What has changed is the stated objective of the blockade. While Helms has often said no in order to obtain specific political results, Hawley seeks an extremely unlikely result.

“There have been senators who have essentially made their careers to stop the Senate in its tracks,” Schiller said. “But usually it was for something… they would get something tangible that they could claim credit for in the political community in Washington.”

It has become more difficult for individual senators to turn their priorities into legislation, which was lamented by U.S. Senator Roy Blunt, Senior Senator from Missouri. Often times, legislation is coalesced into one big bill at the end of Congress, negotiated only by House and Senate leaders, leaving many grassroots members out of the process.

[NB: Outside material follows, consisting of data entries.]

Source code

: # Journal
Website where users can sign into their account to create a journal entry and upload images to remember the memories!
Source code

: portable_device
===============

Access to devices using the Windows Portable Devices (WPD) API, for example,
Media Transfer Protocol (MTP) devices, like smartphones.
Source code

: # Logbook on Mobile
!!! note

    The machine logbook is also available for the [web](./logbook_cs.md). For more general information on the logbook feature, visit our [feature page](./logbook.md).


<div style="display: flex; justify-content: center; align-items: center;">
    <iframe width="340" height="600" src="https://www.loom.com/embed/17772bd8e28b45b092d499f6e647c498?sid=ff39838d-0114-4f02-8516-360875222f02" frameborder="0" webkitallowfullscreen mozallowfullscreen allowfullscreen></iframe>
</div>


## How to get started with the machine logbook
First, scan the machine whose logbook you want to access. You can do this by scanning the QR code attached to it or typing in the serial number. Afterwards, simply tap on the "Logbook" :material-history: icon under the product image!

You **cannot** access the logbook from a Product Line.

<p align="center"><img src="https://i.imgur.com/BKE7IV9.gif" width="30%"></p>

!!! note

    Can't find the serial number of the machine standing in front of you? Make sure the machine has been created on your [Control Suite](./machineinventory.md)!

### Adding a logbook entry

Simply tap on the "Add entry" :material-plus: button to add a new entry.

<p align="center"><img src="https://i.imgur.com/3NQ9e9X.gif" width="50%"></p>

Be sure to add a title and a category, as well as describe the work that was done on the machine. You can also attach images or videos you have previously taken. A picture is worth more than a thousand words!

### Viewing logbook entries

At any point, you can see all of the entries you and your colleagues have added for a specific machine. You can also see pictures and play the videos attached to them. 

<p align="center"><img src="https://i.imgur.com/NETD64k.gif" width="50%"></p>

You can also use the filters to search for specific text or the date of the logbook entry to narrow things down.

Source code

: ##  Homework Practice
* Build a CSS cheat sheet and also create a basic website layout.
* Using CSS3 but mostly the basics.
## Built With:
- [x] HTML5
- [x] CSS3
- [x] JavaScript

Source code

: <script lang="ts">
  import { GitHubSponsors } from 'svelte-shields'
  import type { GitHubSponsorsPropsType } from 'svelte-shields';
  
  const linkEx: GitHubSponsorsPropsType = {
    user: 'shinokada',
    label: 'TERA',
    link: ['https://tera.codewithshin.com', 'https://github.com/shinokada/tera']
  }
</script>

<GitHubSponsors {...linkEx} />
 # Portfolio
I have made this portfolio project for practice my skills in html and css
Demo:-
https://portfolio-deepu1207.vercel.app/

Hawley’s blockade, however, is less about specific political goals and more about the punishment of the Biden administration.

It also sends a clear message to its base.

“His audience is different,” Schiller said. “This is the popular base of the party and it is true on both sides of the aisle. And it becomes so dangerous to accomplish anything. Literally you win if you lose.

Hawley is one of many Republicans seen as potential presidential candidates in 2024, but he is competing in the Senate for the attention of the Conservative base. Although he voted against more of Biden’s candidates than any other senator, other potential candidates like Sen. Ted Cruz, a Republican from Texas, also tried to block Biden’s candidates.

Cruz was blocking State Department candidates before Hawley, because the Biden administration lifted some sanctions against Russia for an oil pipeline, which caused frustration in the White House.

Now Hawley has also drawn their anger at a political move that is unlikely to achieve its stated goal.

“Senator Hawley is doing the Missourians a disservice when he prevents the confirmation of candidates who are supposed to ensure that St. Louis veterans receive the benefits they have earned or help Kansas City small businesses grow. recover from the devastation caused by the pandemic, ”said Chris Meagher, deputy White House press secretary. “Instead of voting for candidates on their merits and qualifications, Senator Hawley is playing politics at the expense of the people he was elected to help.”

Hawley said his vote against several of those appointed by the Biden administration was not part of a larger strategy.

“I just don’t support a lot of these people,” he said.

Bryan Lowry, of McClatchy’s Washington office, contributed White House reporting.